What is being asked:
The result should be every line that contains the word "criteria", taken from the material.

---------- Input for this task

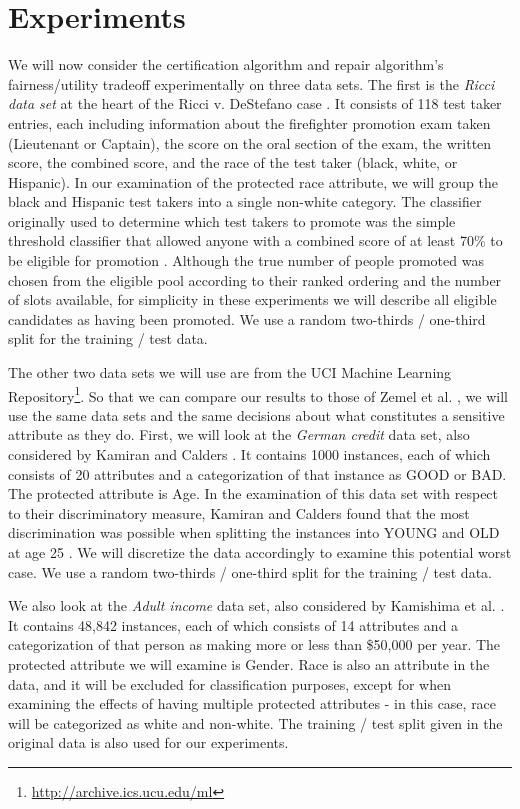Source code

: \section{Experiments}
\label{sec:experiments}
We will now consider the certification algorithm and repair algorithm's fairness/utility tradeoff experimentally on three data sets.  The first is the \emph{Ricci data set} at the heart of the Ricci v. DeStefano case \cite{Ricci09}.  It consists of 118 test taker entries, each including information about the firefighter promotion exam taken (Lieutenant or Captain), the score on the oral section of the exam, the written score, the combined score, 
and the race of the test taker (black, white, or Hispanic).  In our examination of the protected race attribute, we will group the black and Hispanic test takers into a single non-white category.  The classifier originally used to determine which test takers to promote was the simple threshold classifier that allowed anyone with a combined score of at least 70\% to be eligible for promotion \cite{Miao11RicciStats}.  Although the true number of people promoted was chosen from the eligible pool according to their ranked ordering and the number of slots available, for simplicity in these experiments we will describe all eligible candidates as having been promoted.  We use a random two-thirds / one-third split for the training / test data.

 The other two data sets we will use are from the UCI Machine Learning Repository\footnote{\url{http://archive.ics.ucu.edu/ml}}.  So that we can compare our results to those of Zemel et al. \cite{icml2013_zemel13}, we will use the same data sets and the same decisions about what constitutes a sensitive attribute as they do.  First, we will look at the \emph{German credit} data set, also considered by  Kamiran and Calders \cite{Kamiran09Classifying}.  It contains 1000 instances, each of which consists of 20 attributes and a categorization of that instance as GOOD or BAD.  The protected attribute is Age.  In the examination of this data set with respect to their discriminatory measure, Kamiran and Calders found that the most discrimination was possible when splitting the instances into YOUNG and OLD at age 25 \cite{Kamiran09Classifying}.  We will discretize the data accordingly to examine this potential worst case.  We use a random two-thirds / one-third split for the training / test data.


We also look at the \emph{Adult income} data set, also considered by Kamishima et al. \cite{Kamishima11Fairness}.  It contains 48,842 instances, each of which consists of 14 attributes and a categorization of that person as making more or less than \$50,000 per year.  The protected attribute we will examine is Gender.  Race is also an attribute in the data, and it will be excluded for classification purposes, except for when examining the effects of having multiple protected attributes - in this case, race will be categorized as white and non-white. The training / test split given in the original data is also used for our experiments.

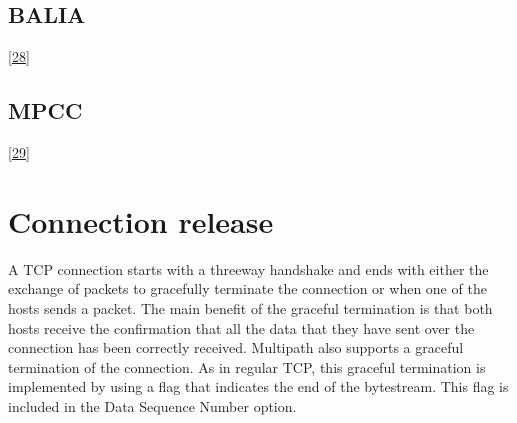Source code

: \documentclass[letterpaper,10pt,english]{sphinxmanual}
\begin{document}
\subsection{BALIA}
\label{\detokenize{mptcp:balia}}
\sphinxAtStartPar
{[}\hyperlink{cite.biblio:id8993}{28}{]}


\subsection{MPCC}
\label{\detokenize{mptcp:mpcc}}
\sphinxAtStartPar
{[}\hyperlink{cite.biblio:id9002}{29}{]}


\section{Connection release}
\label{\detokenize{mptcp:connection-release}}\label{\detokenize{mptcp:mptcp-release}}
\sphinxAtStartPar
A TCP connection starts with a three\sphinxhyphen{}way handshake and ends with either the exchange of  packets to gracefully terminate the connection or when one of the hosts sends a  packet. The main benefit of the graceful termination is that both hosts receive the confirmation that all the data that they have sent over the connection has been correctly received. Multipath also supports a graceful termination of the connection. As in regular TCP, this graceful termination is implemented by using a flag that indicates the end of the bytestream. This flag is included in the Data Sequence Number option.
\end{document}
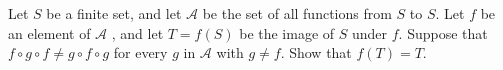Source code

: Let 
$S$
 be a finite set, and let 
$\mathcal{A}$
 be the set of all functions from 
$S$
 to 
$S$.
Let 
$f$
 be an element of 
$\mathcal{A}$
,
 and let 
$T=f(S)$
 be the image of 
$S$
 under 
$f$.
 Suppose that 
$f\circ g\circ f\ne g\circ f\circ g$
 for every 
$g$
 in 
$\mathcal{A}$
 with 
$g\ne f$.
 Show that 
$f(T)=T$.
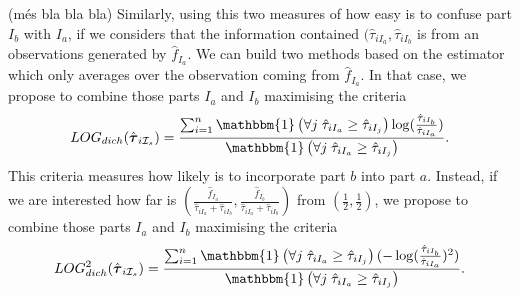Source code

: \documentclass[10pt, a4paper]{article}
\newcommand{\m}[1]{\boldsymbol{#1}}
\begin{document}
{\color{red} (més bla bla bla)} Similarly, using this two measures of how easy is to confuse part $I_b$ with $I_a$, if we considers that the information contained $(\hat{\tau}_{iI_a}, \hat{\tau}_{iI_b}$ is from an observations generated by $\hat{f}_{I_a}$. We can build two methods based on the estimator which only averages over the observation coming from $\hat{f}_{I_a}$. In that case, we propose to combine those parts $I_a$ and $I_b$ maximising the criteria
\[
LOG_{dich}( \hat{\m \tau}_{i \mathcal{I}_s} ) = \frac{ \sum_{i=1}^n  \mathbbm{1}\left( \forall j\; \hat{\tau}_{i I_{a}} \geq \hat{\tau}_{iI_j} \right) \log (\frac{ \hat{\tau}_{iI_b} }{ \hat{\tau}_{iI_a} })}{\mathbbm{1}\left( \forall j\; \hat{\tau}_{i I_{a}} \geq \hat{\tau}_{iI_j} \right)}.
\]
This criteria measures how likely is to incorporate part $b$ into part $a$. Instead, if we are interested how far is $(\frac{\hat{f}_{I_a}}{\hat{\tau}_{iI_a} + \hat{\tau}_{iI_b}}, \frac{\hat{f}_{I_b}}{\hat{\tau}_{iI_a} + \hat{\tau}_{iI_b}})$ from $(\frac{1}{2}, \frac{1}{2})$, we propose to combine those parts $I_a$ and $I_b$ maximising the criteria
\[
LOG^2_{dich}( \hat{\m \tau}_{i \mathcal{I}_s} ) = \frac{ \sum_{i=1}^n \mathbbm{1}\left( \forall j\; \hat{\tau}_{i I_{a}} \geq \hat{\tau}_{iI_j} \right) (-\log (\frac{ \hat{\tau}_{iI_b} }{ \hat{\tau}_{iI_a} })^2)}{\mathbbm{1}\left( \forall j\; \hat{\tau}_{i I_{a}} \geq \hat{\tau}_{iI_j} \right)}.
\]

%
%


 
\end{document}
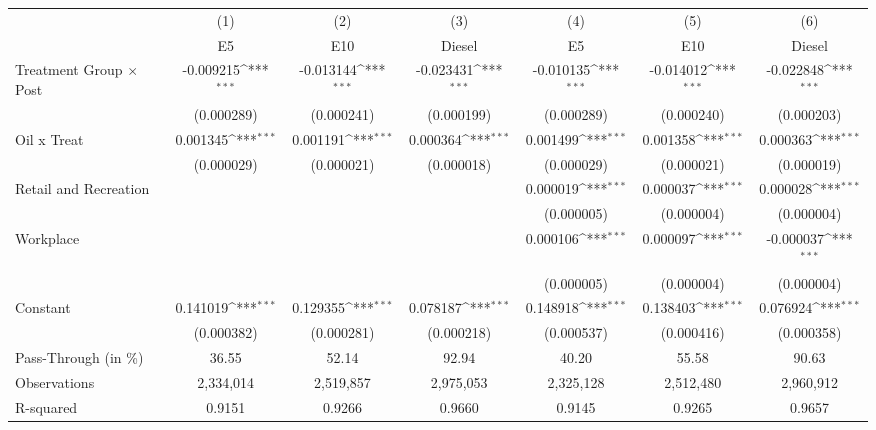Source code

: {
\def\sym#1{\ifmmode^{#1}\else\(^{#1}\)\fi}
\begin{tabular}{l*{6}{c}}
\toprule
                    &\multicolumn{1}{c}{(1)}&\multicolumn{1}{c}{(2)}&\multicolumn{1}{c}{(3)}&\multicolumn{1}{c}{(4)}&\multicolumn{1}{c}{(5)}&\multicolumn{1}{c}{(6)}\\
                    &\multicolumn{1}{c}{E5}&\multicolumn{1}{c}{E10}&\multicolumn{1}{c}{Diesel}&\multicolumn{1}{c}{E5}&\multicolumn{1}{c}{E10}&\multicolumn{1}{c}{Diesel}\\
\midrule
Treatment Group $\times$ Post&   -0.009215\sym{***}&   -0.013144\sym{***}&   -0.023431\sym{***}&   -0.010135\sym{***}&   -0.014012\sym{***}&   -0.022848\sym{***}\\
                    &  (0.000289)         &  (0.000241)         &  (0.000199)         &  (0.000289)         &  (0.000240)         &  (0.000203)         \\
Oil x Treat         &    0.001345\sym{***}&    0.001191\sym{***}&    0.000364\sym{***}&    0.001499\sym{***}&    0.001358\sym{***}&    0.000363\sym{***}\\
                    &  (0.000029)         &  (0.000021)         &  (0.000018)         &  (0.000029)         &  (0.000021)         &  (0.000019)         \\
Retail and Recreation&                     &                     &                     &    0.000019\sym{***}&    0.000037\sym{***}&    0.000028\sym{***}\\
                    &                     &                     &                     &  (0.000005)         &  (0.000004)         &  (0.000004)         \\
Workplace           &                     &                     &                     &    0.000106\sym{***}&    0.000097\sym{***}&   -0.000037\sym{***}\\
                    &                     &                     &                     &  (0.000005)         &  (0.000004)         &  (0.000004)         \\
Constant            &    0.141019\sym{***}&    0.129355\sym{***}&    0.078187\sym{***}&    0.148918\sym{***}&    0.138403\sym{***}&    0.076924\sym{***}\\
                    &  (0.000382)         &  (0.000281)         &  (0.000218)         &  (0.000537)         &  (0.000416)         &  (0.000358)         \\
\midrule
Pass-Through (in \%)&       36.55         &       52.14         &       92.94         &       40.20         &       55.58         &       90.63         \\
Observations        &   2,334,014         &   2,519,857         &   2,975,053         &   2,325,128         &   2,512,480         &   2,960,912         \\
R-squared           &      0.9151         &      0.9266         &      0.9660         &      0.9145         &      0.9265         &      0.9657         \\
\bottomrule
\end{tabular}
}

--------------------

Final answer:
{\color{red} (més bla bla bla)} Similarly, using this two measures of how easy is to confuse part $I_b$ with $I_a$, if we considers that the information contained $(\hat{\tau}_{iI_a}, \hat{\tau}_{iI_b}$ is from an observations generated by $\hat{f}_{I_a}$. We can build two methods based on the estimator which only averages over the observation coming from $\hat{f}_{I_a}$. In that case, we propose to combine those parts $I_a$ and $I_b$ maximising the criteria
This criteria measures how likely is to incorporate part $b$ into part $a$. Instead, if we are interested how far is $(\frac{\hat{f}_{I_a}}{\hat{\tau}_{iI_a} + \hat{\tau}_{iI_b}}, \frac{\hat{f}_{I_b}}{\hat{\tau}_{iI_a} + \hat{\tau}_{iI_b}})$ from $(\frac{1}{2}, \frac{1}{2})$, we propose to combine those parts $I_a$ and $I_b$ maximising the criteria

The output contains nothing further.